You may never suspect you had much in common, but at this rate, you’ll never found out that the two of you share a favorite word or have a similar childhood memory or serendipitously thought out nearly identical plans to dispose of a dead body in case of … an emergency.
These haunting possibilities inspired Akshay Kumar ’14 and Dan Kang ’15 to create Tigers Anonymous, an online chat forum for Princeton students that went live over Intersession.
“There are a lot of students that once they become upperclassmen or once they get involved in their extracurricular activities tend to form very rigid social groups and often complain that they find it difficult to branch out. So we wanted to make a way for people to branch out and meet people who they wouldn’t otherwise,” Kumar explained.
For those who haven’t tried using the website yet, getting started is simple. Students just click the go button on the website, and the service matches them with another student. Tigers Anonymous provides a prompt for the two anonymous chatters to discuss in the form of a question ranging from “What was the last thing you thought about last night?” to “If you only had one day left to live, what would you do?” After chatting for a certain amount of time, the option to reveal oneself appears, and if the two chatting mutually agree to swap information, their Facebook profiles are exchanged.

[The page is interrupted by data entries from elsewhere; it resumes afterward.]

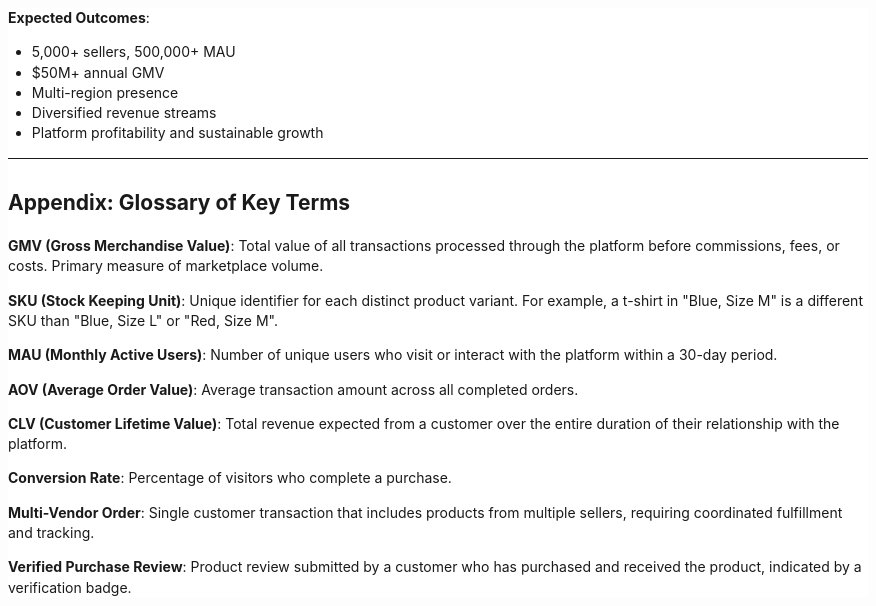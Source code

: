 **Expected Outcomes**:
- 5,000+ sellers, 500,000+ MAU
- $50M+ annual GMV
- Multi-region presence
- Diversified revenue streams
- Platform profitability and sustainable growth

---

## Appendix: Glossary of Key Terms

**GMV (Gross Merchandise Value)**: Total value of all transactions processed through the platform before commissions, fees, or costs. Primary measure of marketplace volume.

**SKU (Stock Keeping Unit)**: Unique identifier for each distinct product variant. For example, a t-shirt in "Blue, Size M" is a different SKU than "Blue, Size L" or "Red, Size M".

**MAU (Monthly Active Users)**: Number of unique users who visit or interact with the platform within a 30-day period.

**AOV (Average Order Value)**: Average transaction amount across all completed orders.

**CLV (Customer Lifetime Value)**: Total revenue expected from a customer over the entire duration of their relationship with the platform.

**Conversion Rate**: Percentage of visitors who complete a purchase.

**Multi-Vendor Order**: Single customer transaction that includes products from multiple sellers, requiring coordinated fulfillment and tracking.

**Verified Purchase Review**: Product review submitted by a customer who has purchased and received the product, indicated by a verification badge.
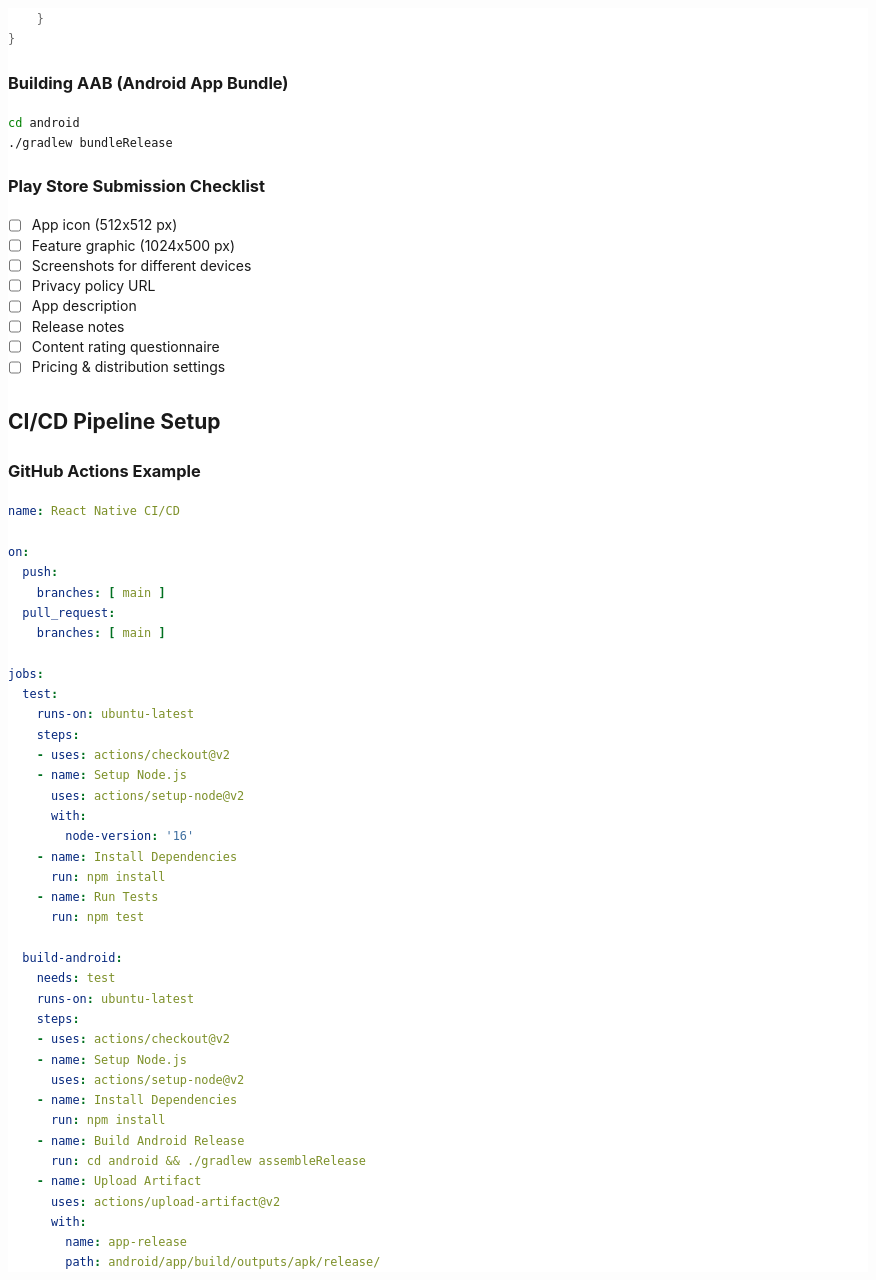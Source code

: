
 ```gradle
    }
}
```

### Building AAB (Android App Bundle)
```bash
cd android
./gradlew bundleRelease
```

### Play Store Submission Checklist
- [ ] App icon (512x512 px)
- [ ] Feature graphic (1024x500 px)
- [ ] Screenshots for different devices
- [ ] Privacy policy URL
- [ ] App description
- [ ] Release notes
- [ ] Content rating questionnaire
- [ ] Pricing & distribution settings

## CI/CD Pipeline Setup

### GitHub Actions Example
```yaml
name: React Native CI/CD

on:
  push:
    branches: [ main ]
  pull_request:
    branches: [ main ]

jobs:
  test:
    runs-on: ubuntu-latest
    steps:
    - uses: actions/checkout@v2
    - name: Setup Node.js
      uses: actions/setup-node@v2
      with:
        node-version: '16'
    - name: Install Dependencies
      run: npm install
    - name: Run Tests
      run: npm test

  build-android:
    needs: test
    runs-on: ubuntu-latest
    steps:
    - uses: actions/checkout@v2
    - name: Setup Node.js
      uses: actions/setup-node@v2
    - name: Install Dependencies
      run: npm install
    - name: Build Android Release
      run: cd android && ./gradlew assembleRelease
    - name: Upload Artifact
      uses: actions/upload-artifact@v2
      with:
        name: app-release
        path: android/app/build/outputs/apk/release/
```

On the first day alone, the site hosted over 600 conversations and after the second the site had hosted 1,500. So far, Kumar and Kang have found that 33 percent of conversations result in the pair of anonymous students revealing their identities — far more than they had anticipated. “We thought people would be more reluctant to reveal who they are,” Kang said.
The creators of the site have implemented an algorithm that learns which questions produce the best conversations. As more Princeton students use the site, the algorithm will be able to curate questions that foster the most interesting and successful conversations.
When asked for their favorite question on the site, Kumar named, “Do you believe in destiny or free will?” while Kang thought the best conversation started with the question, “How would you dispose of a dead body?”
“There are some morbid people here. I remember there was someone who was like, ‘I would eat it,’ ” Kumar remarked.
So far, the two have been surprised to hear how many people have discovered that they had more in common with their casual acquaintances than they had imagined through conversations facilitated by the site. “That was probably my most unexpected thing from using the site. I’d be talking to somebody … and be like, ‘Oh wow, I met you maybe a couple of months ago, and we’ve said hi a couple of times, but I didn’t know this about you,’” Kang explained.
After a successful start, Kumar and Kang are looking forward. They hope to expand the website to include students from other schools and add more features to complement the basic chat functions the site currently hosts.
The pair have no immediate plans to change the website though. Right now, they’ve said their focus lies on getting more hits on Tigers Anonymous. They urge every student to log on. “Once they’ve given it one try, they’re hooked,” Kumar said.